Something I hear a lot when it comes to the recent AI stuff like Stable Diffusion, Dall-E, chatGPT, etc. etc. etc. is some version of “this technology is just in its infancy, imagine what it will be able to do in a few years!” I’m not saying that these AI technologies won’t improve, but the thing is, it’s just not true that these technologies are in their infancy. These technologies are all developments of technologies which have been worked on for decades.
At their core, these approaches are various ways of doing massive quantities of massive matrix multiplications in order to encode the relationships between data. The T in chatGPT stands for “Transformer,” which is a variant of the previous types which had generally had some form of “neural” in the their name, such as Convolutional Neural Networks or Recurrent Neural Networks. In particular, Transformers (which were first mentioned publicly by a team at Google in 2017) replaced RNNs as the model of choice in natural language processing by being simpler and having the feature of being able to do the pre-training in parallel, which made vastly larger training data sets feasible.
Transformers were not a radically new idea that created a field which didn’t exist before; they were a new approach which was created because a large number of well funded smart people had been working in the field for a long time on relatively similar approaches. It’s an innovation which yielded noticeably better results, it might even be a breakthrough. What it’s not is the first dipping of humanity’s toe into something no one had ever done before. It may be the first supersonic flight; it is not the first flight at Kitty Hawk.
Moreover, the hardware to execute these things has been under development for a very long time. A huge breakthrough in performance came when the AI algorithms were adapted to run on GPUs (graphics processing units, the things that do all of the calculations for 3D graphics). This provided a relatively inexpensive source of incredibly high performance in number crunching that made the massive amount of processing involved in AI far more accessible. The thing is, this was like a decade ago. Since then special-purpose GPUs have been created to do the work even more cost-effectively (One I know of in the current generation of them is the nVidia A100 which costs around $10,000). But wait, there’s more!
Cerebras developed the Wafer Scale Engine—an AI processing chip the size of an entire silicon wafer—back in 2019. It’s an impressive piece of technology; it consumes about 22kW of electricity in a silicon wafer that’s 300mm in diameter (basically, 1 foot wide). It’s quite a technical achievement, but it went on sale back in 2019. There will be newer and better ones, to be sure, but it’s not a new idea with completely untapped potential.
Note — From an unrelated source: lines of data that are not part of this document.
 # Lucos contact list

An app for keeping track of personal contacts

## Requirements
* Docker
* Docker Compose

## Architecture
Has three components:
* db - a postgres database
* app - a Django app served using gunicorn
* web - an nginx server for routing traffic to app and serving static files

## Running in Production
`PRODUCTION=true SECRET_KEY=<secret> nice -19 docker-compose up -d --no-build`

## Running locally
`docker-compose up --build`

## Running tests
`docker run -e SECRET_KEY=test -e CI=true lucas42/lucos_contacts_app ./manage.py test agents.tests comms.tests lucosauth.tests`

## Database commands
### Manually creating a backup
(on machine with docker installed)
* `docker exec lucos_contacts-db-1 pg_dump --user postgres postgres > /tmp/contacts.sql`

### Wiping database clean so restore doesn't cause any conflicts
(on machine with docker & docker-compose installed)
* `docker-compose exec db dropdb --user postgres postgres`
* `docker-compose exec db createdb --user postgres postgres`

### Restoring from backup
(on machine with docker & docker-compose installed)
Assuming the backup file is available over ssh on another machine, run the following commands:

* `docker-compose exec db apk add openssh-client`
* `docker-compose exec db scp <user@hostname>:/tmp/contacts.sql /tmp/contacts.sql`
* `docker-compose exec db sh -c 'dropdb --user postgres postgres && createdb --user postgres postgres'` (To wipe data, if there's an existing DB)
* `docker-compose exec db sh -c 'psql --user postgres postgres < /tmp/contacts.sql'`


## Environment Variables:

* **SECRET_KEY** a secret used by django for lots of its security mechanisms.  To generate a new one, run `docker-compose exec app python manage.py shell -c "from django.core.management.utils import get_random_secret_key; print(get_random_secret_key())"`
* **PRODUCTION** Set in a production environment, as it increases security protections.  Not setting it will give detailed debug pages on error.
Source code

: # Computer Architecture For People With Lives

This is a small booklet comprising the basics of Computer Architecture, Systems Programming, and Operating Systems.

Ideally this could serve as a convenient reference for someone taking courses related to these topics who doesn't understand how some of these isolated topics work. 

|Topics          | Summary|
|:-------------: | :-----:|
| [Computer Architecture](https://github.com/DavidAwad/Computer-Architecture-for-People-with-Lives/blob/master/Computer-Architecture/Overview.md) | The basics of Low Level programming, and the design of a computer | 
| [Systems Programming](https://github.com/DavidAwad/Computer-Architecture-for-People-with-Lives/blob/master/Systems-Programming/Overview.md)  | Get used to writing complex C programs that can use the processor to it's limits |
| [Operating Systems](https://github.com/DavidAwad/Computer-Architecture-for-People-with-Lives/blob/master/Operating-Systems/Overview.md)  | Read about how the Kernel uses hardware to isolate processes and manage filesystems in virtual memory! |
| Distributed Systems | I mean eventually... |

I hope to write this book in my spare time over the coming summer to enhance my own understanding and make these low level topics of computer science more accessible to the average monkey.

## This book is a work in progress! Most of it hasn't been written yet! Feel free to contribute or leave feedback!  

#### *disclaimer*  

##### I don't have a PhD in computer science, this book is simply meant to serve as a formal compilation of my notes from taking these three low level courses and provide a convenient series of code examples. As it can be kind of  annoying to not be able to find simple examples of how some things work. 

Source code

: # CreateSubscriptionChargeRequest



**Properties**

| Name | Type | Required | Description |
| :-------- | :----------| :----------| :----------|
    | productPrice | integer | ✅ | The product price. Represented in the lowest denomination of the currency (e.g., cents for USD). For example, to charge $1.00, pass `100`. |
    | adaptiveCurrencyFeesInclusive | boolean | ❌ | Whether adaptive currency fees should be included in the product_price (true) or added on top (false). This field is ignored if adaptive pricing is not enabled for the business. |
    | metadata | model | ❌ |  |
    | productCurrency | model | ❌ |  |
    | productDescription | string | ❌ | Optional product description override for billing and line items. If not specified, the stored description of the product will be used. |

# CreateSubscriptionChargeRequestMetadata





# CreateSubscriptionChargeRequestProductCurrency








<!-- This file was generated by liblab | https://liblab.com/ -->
Don’t get me wrong. I’m not saying that this is the end of technological development, or that AI won’t get any better. It would be outright shocking if there were no further improvements. My point is that the improvements that we’re going to see are most likely to be much slower than the people who don’t know anything about the history of AI development think it will be. We’re not at the very beginning of an exponential curve.
I do strongly suspect that generative AI is going to be useful, just as classificational AI has proven useful. The thing is, classificational AI has been with us for a while—it’s things like face unlock on phones and de-noising of video and audio and actually usable speech-to-text. It’s gotten better, and it continues to get better, but speaking as someone who develops technology: a technology becomes viable when it works all of the times for a use, not merely when it can do an impressive demo under favorable circumstances. And in the real world, edge cases are often 99% of the work and not being able to handle them often means that a tool is more work than it saves. The result is frequently a limited-use tool for cases which the new technology is good at, and it’s one more tool in the toolbox of a human being who can handle all the edge cases.
That’s why the result of all of the labor-saving devices is people being so busy all the time.